Records: Begin

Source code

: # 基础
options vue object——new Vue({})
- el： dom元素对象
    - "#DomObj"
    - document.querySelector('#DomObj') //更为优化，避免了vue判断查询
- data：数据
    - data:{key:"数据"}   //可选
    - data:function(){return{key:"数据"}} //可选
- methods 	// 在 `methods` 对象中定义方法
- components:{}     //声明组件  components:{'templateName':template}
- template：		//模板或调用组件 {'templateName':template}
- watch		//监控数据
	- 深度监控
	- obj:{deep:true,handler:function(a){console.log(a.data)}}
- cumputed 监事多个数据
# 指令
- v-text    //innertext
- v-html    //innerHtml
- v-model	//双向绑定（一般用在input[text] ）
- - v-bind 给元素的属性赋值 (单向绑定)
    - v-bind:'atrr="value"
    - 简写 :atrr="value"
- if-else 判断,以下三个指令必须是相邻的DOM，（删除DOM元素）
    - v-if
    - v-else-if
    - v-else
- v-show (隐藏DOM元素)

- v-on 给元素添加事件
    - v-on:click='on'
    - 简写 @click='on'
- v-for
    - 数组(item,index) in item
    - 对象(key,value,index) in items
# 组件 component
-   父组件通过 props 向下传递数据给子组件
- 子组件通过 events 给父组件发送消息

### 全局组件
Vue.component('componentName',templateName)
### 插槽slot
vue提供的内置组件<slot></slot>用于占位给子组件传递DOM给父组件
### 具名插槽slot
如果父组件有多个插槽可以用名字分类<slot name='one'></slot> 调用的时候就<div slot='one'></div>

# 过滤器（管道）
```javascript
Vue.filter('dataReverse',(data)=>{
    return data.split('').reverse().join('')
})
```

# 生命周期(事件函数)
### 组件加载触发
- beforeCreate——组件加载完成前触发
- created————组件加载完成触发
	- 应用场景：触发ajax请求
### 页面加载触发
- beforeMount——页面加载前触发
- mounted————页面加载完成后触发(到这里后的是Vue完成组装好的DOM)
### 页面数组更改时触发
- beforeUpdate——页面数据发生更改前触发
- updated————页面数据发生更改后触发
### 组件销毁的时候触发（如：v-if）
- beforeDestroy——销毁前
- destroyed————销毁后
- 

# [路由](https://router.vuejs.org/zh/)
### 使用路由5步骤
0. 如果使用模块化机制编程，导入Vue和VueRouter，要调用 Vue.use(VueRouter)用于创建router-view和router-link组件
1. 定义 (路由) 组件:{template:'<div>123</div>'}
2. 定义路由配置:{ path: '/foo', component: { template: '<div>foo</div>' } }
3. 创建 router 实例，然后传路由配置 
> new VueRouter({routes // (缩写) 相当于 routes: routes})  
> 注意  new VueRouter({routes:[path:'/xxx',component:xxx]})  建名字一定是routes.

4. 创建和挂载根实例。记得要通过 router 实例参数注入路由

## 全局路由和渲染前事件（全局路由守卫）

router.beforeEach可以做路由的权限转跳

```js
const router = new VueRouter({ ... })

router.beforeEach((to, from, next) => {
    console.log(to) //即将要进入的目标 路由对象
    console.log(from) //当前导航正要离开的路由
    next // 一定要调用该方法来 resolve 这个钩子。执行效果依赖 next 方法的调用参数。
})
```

Records: End

**Required work**
Reproduce, word for word, the line containing "- beforeMount——页面加载前触发" along with every later line of the listing, and leave out all earlier lines.

**Solution for this exercise**
- beforeMount——页面加载前触发
- mounted————页面加载完成后触发(到这里后的是Vue完成组装好的DOM)
### 页面数组更改时触发
- beforeUpdate——页面数据发生更改前触发
- updated————页面数据发生更改后触发
### 组件销毁的时候触发（如：v-if）
- beforeDestroy——销毁前
- destroyed————销毁后
- 

# [路由](https://router.vuejs.org/zh/)
### 使用路由5步骤
0. 如果使用模块化机制编程，导入Vue和VueRouter，要调用 Vue.use(VueRouter)用于创建router-view和router-link组件
1. 定义 (路由) 组件:{template:'<div>123</div>'}
2. 定义路由配置:{ path: '/foo', component: { template: '<div>foo</div>' } }
3. 创建 router 实例，然后传路由配置 
> new VueRouter({routes // (缩写) 相当于 routes: routes})  
> 注意  new VueRouter({routes:[path:'/xxx',component:xxx]})  建名字一定是routes.

4. 创建和挂载根实例。记得要通过 router 实例参数注入路由

## 全局路由和渲染前事件（全局路由守卫）

router.beforeEach可以做路由的权限转跳

```js
const router = new VueRouter({ ... })

router.beforeEach((to, from, next) => {
    console.log(to) //即将要进入的目标 路由对象
    console.log(from) //当前导航正要离开的路由
    next // 一定要调用该方法来 resolve 这个钩子。执行效果依赖 next 方法的调用参数。
})
```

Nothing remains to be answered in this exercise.